The letter notes that there are a number of amendments being brought forward which we believe the House should support.

“Amending the Bill to enshrine the importance of food trade, but only where high standards of production are met, will allow the UK to be a standard bearer for sustainable production and climate-friendly farming across the world.”

The NPA has been vocal in its demands for legislation to be included in the Agriculture Bill that will prevent producers being undercut by cheaper imports produced to standards outlawed in the UK, under post-Brexit trade deals.

You can read more in our Agriculture Bill briefing, which was circulated to MPs ahead of the debate.

It states: “The Bill must make it clearer that our food standards will be maintained and protected.

“The UK pig industry is at risk of a bad trade deal with another country that could seek to export pig products to the UK, produced to standards that fall far below those expected within the UK and even the EU.

“The United States, Canada and Mexico, all permit the use of sow stalls (banned in the UK in 1999), have far fewer controls over how antibiotics are sold and administered and allow the use of the β-agonist growth promoter ractopamine, as a feed additive, also banned in the EU.

“Such production systems represent a much lower cost of production model, and could seriously affect the UK market if permitted as imports.
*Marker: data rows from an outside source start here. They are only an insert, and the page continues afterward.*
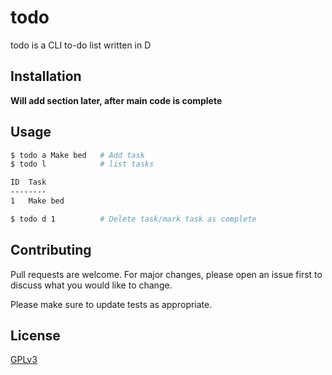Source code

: # todo

todo is a CLI to-do list written in D

## Installation

**Will add section later, after main code is complete**

## Usage

```Bash
$ todo a Make bed   # Add task
$ todo l            # list tasks

ID  Task
--------
1   Make bed

$ todo d 1          # Delete task/mark task as complete
```

## Contributing
Pull requests are welcome. For major changes, please open an issue first to discuss what you would like to change.

Please make sure to update tests as appropriate.

## License
[GPLv3](https://choosealicense.com/licenses/gpl-3.0/)
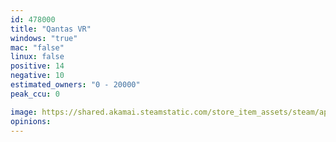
 ```yaml
---
id: 478000
title: "Qantas VR"
windows: "true"
mac: "false"
linux: false
positive: 14
negative: 10
estimated_owners: "0 - 20000"
peak_ccu: 0

image: https://shared.akamai.steamstatic.com/store_item_assets/steam/apps/478000/header.jpg?t=1486965167
opinions:
---
```

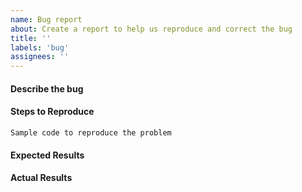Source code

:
 ```yaml
---
name: Bug report
about: Create a report to help us reproduce and correct the bug
title: ''
labels: 'bug'
assignees: ''
---
```


<!--
Before submitting a bug, please make sure the issue hasn't been already
addressed by searching through the past issues.
-->

#### Describe the bug

<!--
A clear and concise description of what the bug is.
-->

#### Steps to Reproduce

<!--
Please add a minimal example to reproduce the error.
In short, we would like to be able to get the same
result as you so that we can easily fix the bug.

Feel free tto use screenshots to show what is happening.
-->

    Sample code to reproduce the problem

#### Expected Results

<!-- Example: The chart should display properly and scale with window size. Please describe the expected results.-->

#### Actual Results

<!-- Please paste or specifically describe the actual output. -->

<!-- Thanks for contributing! -->
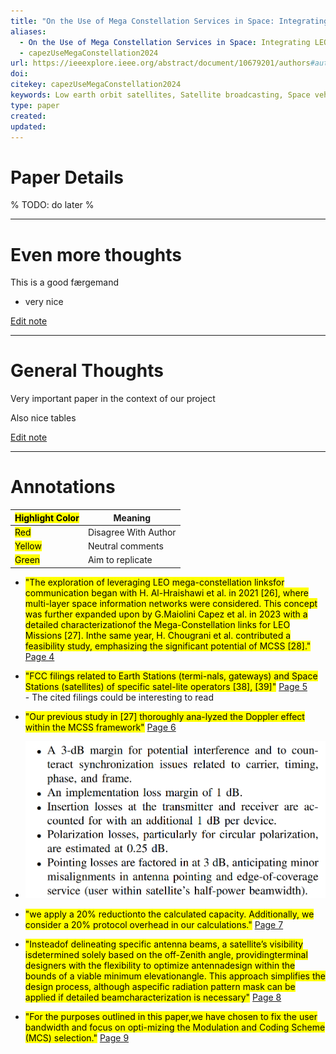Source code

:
 ```yaml
---
title: "On the Use of Mega Constellation Services in Space: Integrating LEO Platforms into 6G Non-Terrestrial Networks"
aliases:
  - On the Use of Mega Constellation Services in Space: Integrating LEO Platforms into 6G Non-Terrestrial Networks
  - capezUseMegaConstellation2024
url: https://ieeexplore.ieee.org/abstract/document/10679201/authors#authors
doi: 
citekey: capezUseMegaConstellation2024
keywords: Low earth orbit satellites, Satellite broadcasting, Space vehicles, 6G, 6G mobile communication, Low-Earth Orbit Satellites, Mega Constellations, Non-Terrestrial Networks, Optical fiber communication, Orbits, Relays
type: paper
created:
updated:
---
```


# Paper Details
% TODO: do later %

---
# Even more thoughts

This is a good færgemand

- very nice

[Edit note](zotero://select/groups/5655478/items/PIKDH8Z4)

---
# General Thoughts

Very important paper in the context of our project

Also nice tables

[Edit note](zotero://select/groups/5655478/items/AUMSHCV9)

---

# Annotations

| <mark class="hltr-grey"> Highlight Color</mark> | Meaning              |
| ----------------------------------------------- | -------------------- |
| <mark class="hltr-red">Red</mark>               | Disagree With Author |
| <mark class="hltr-yellow">Yellow</mark>         | Neutral comments     |
| <mark class="hltr-green">Green</mark>           | Aim to replicate     |

- <mark class="hltr-yellow">"The exploration of leveraging LEO mega-constellation linksfor communication began with H. Al-Hraishawi et al. in 2021 [26], where multi-layer space information networks were considered. This concept was further expanded upon by G.Maiolini Capez et al. in 2023 with a detailed characterizationof the Mega-Constellation links for LEO Missions [27]. Inthe same year, H. Chougrani et al. contributed a feasibility study, emphasizing the significant potential of MCSS [28]."</mark> [Page 4](zotero://open-pdf/groups/5655478/items/IH34KBC6?page=4&annotation=HRQ332RF)<br>
  
- <mark class="hltr-yellow">"FCC filings related to Earth Stations (termi-nals, gateways) and Space Stations (satellites) of specific satel-lite operators [38], [39]"</mark> [Page 5](zotero://open-pdf/groups/5655478/items/IH34KBC6?page=5&annotation=AM49L6V4)<br>- The cited filings could be interesting to read
  
- <mark class="hltr-yellow">"Our previous study in [27] thoroughly ana-lyzed the Doppler effect within the MCSS framework"</mark> [Page 6](zotero://open-pdf/groups/5655478/items/IH34KBC6?page=6&annotation=MXZUNRGE)<br>
  
- ![](Attachments/zotero/capezUseMegaConstellation2024/capezUseMegaConstellation2024-7-x50-y604.png)<br>
  
- <mark class="hltr-yellow">"we apply a 20% reductionto the calculated capacity. Additionally, we consider a 20% protocol overhead in our calculations."</mark> [Page 7](zotero://open-pdf/groups/5655478/items/IH34KBC6?page=7&annotation=PYMQCIPB)<br>
  
- <mark class="hltr-yellow">"Insteadof delineating specific antenna beams, a satellite’s visibility isdetermined solely based on the off-Zenith angle, providingterminal designers with the flexibility to optimize antennadesign within the bounds of a viable minimum elevationangle. This approach simplifies the design process, although aspecific radiation pattern mask can be applied if detailed beamcharacterization is necessary"</mark> [Page 8](zotero://open-pdf/groups/5655478/items/IH34KBC6?page=8&annotation=ASNZ2A2Z)<br>
  
- <mark class="hltr-yellow">"For the purposes outlined in this paper,we have chosen to fix the user bandwidth and focus on opti-mizing the Modulation and Coding Scheme (MCS) selection."</mark> [Page 9](zotero://open-pdf/groups/5655478/items/IH34KBC6?page=9&annotation=XY7C98X5)<br>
The Bill must be clearer that such food products will never reach UK shelves.”

Food security update 

The NPA has also published and circulated among peers a briefing on Food supply and security in the UK in the light of the COVID-19 pandemic, ahead a of debate in the House of Lords tomorrow. 

NPA senior policy adviser Ed Barker pointed out that the Government has not updated the food security chapter in the Bill since the COVID-19 epidemic started. "We believe the outbreak should bring about a reappraisal of the importance of ensuring domestic supplies keep moving at all times and want to see thos reflected in the Bill," he said. 

EFRA amendment 

Neil ParishNeil Parish, chair of the Environment, Food and Rural Affairs Committee, has called on MPs to back his amendment providing this protection in law. 

Mr Parish said much of the Bill is welcome. “Absent, however, is any legal commitment to maintain our high environmental, food and animal welfare standards for imports under new trade deals,” he wrote in an article for the Conservative Home website.

But he wants to go further by enshrining these promises in law. “We have promised not to reduce our high domestic standards. So we should not undermine them through trade deals,” he added.

“There is no point having world-leading standards in the UK if we do not expect trade partners to reciprocate.

He has previously tabled an amendment to the Agriculture Bill, New Clause 2, that would prevent the ratification of a trade agreement that allows the importation of agricultural or food products which have not been produced to equivalent standards.

“These issues should be front and centre,” he said, urging MPs to back his amendment, which already has the support of the EFRA Committee and a growing number of backbenchers, too.

He responded to an article by former Trade Minister Liam Fox, which suggested that this sort of amendment would prevent imports under any trade agreement if UK standards on animal welfare were not applied in the country of origin.

Pointing out that a minimum of equivalence, does not mean ‘the same’, Mr Parish said this was an ‘unfortunate conflation’.